In New York, sign-ups for new marketplace enrollees started on Nov. 1 and the window opened for those looking to renew their coverage on Sunday.

Many New Yorkers shopping for insurance through the marketplace will still qualify for some level of financial assistance, even if the enhanced federal subsidies run out. But health policy experts say the additional aid has helped boost enrollment since it was put in place in 2021 — and predict some consumers will decline to sign up for coverage altogether as costs rise.

Here’s what New Yorkers need to know as they shop for health insurance for 2026.

Will I have to pay full price for health insurance on the ACA marketplace?

Not necessarily. Federal assistance varies based on income. If the enhanced tax credits aren’t renewed, subsidies won’t go away altogether. But for many people, they will be reduced, and those earning above a certain income will no longer be eligible.

The New York State of Health website has a calculator that allows consumers to estimate their insurance subsidies based on their income and other information and see how those subsidies change between 2025 and 2026, assuming the enhanced federal subsidies are not being extended.

Without the enhanced subsidies, those earning more than four times the federal poverty level will be cut off from federal financial assistance. That’s about $63,000 for an individual, or $129,000 for a family of four, according to federal guidelines.

This creates a subsidy cliff for middle-income New Yorkers who earn just above the cut-off, according to Elisabeth Benjamin, vice president of health initiatives at the Community Service Society of New York, who helps with insurance navigation.

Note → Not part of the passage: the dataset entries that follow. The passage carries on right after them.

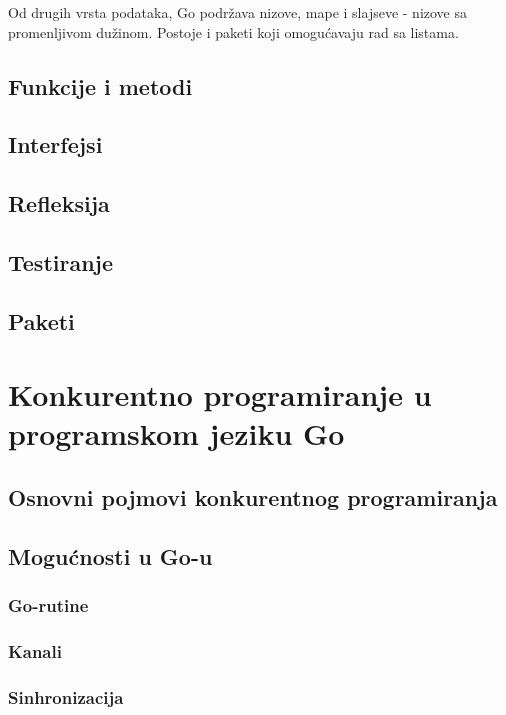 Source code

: \documentclass[12pt,oneside]{memoir}
\begin{document}
Od drugih vrsta podataka, Go podržava nizove, mape i slajseve - nizove sa promenljivom dužinom. Postoje i paketi koji omogućavaju rad sa listama.

\section{Funkcije i metodi}
 
\section{Interfejsi}

\section{Refleksija}

\section{Testiranje}

\section{Paketi}


\chapter{Konkurentno programiranje u programskom jeziku Go}

\section{Osnovni pojmovi konkurentnog programiranja}

\section{Mogućnosti u Go-u}

\subsection{Go-rutine}

\subsection{Kanali}

\subsection{Sinhronizacija}
\end{document}
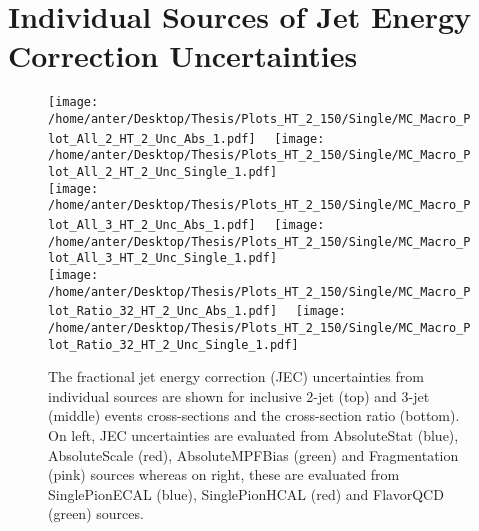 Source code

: \section{Individual Sources of Jet Energy Correction Uncertainties}
\label{sec:JECs}

\begin{figure}[!hbtp]
\hspace*{-5mm}\texttt{[image: /home/anter/Desktop/Thesis/Plots\_HT\_2\_150/Single/MC\_Macro\_Plot\_All\_2\_HT\_2\_Unc\_Abs\_1.pdf]}%
~~\texttt{[image: /home/anter/Desktop/Thesis/Plots\_HT\_2\_150/Single/MC\_Macro\_Plot\_All\_2\_HT\_2\_Unc\_Single\_1.pdf]}\\
\hspace*{-5mm}\texttt{[image: /home/anter/Desktop/Thesis/Plots\_HT\_2\_150/Single/MC\_Macro\_Plot\_All\_3\_HT\_2\_Unc\_Abs\_1.pdf]}%
~~\texttt{[image: /home/anter/Desktop/Thesis/Plots\_HT\_2\_150/Single/MC\_Macro\_Plot\_All\_3\_HT\_2\_Unc\_Single\_1.pdf]}\\
\hspace*{-5mm}\texttt{[image: /home/anter/Desktop/Thesis/Plots\_HT\_2\_150/Single/MC\_Macro\_Plot\_Ratio\_32\_HT\_2\_Unc\_Abs\_1.pdf]}%
~~\texttt{[image: /home/anter/Desktop/Thesis/Plots\_HT\_2\_150/Single/MC\_Macro\_Plot\_Ratio\_32\_HT\_2\_Unc\_Single\_1.pdf]}
\caption[The fractional jet energy correction (JEC) uncertainties from individual sources (Part I).]{The fractional jet energy correction (JEC) uncertainties from individual sources are shown for inclusive 2-jet (top) and 3-jet (middle) events cross-sections and the cross-section ratio \ratio (bottom). On left, JEC uncertainties are evaluated from AbsoluteStat (blue), AbsoluteScale (red), AbsoluteMPFBias (green) and Fragmentation (pink) sources whereas on right, these are evaluated from SinglePionECAL (blue), SinglePionHCAL (red) and FlavorQCD (green) sources.}
\label{fig:jes1}
\end{figure}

“These folks are going to see serious increases,” Benjamin said.

Some who see their subsidies decrease may choose a cheaper bronze plan rather than a silver or gold plan, or even switch jobs to get insurance through an employer, said Matt McGough, a policy analyst specializing in the Affordable Care Act at the nonprofit KFF.

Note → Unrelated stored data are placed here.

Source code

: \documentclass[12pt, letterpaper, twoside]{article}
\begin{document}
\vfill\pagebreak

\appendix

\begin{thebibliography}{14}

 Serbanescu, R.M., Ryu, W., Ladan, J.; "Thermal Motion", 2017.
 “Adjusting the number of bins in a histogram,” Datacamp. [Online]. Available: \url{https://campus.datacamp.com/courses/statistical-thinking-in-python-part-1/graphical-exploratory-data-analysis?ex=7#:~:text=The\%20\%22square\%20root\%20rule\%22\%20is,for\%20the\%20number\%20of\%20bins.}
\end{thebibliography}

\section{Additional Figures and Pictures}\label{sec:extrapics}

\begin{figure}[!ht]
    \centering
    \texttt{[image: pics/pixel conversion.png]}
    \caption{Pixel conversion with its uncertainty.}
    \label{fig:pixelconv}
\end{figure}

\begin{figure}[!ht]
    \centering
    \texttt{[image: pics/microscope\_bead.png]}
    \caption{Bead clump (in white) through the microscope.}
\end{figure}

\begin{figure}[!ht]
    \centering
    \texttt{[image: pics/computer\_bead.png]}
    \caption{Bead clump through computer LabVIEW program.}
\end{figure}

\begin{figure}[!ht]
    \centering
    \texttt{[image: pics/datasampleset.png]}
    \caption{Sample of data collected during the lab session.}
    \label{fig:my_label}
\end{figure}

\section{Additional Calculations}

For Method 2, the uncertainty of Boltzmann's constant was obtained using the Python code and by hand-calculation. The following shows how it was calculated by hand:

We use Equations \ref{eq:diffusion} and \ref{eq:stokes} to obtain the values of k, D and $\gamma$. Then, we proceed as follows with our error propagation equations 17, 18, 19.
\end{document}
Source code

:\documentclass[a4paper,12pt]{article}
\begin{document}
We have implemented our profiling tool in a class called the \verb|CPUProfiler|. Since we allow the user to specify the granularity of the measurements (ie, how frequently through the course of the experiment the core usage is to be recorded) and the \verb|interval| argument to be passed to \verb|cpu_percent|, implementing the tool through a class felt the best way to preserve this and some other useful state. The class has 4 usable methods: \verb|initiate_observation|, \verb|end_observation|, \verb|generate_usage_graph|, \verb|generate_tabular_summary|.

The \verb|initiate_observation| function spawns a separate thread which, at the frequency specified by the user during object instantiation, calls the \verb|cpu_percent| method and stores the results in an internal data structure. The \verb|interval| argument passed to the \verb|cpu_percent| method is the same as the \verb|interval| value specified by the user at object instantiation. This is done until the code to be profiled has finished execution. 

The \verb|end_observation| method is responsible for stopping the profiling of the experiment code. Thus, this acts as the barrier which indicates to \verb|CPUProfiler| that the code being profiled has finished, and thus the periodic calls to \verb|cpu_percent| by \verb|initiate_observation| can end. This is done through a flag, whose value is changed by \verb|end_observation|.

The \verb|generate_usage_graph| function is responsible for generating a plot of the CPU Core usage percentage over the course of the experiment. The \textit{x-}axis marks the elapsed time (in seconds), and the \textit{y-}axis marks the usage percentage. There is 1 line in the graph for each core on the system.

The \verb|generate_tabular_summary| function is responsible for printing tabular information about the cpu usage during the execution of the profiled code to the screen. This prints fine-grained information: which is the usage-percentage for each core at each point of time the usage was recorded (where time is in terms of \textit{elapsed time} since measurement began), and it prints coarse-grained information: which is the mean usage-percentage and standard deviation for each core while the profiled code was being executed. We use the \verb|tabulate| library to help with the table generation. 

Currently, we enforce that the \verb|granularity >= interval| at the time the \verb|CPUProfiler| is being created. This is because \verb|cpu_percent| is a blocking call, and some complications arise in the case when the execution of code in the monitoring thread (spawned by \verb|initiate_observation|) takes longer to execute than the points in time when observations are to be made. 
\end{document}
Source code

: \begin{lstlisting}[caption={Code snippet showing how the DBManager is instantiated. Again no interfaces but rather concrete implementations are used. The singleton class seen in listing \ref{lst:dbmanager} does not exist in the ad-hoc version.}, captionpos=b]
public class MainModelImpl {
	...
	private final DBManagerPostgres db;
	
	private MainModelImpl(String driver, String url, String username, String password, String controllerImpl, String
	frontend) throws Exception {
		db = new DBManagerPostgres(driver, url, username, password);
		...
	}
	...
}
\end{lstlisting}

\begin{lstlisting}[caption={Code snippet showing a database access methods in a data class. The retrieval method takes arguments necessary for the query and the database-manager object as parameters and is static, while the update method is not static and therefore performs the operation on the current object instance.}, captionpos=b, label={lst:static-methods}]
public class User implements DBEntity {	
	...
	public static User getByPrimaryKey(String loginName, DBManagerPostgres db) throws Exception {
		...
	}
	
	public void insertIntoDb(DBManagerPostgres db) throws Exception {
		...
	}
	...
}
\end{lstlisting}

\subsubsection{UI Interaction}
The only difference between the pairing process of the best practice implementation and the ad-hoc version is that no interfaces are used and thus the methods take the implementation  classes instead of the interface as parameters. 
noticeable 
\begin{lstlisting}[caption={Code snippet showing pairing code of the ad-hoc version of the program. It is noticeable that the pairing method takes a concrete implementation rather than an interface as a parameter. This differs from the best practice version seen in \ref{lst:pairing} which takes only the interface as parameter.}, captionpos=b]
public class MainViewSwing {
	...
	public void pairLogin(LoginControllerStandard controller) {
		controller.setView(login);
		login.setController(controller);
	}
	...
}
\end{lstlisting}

What if my income fluctuates?

Some of those who end up on the Affordable Care Act marketplace are freelancers or gig workers whose incomes fluctuate.

That comes with benefits and drawbacks, according to McGough. On one hand, those who are just above the cutoff for assistance may be able to forego some work to allow their income to dip below the threshold.

But underestimating your income for 2026 will also come with harsher financial penalties than it has in the past.

Health care consumers are able to project how much they will earn for the year in order to receive federal insurance subsidies upfront. As it stands, there’s a limit on how much of that money a person can be asked to pay back come tax season if they underestimate their earnings.

But the domestic policy and spending bill President Donald Trump signed in July removes that limit, creating greater liability for those who miscalculate how much they might earn.

Is there still a chance the enhanced subsidies could be renewed?

Amid negotiations over the end of the government shutdown, Sen. Majority Leader John Thune, a Republican from South Dakota, promised to hold a vote on extending the enhanced subsidies by mid-December.

There is some bipartisan support for finding a path forward, but the subsidies may look different from how they have in the past.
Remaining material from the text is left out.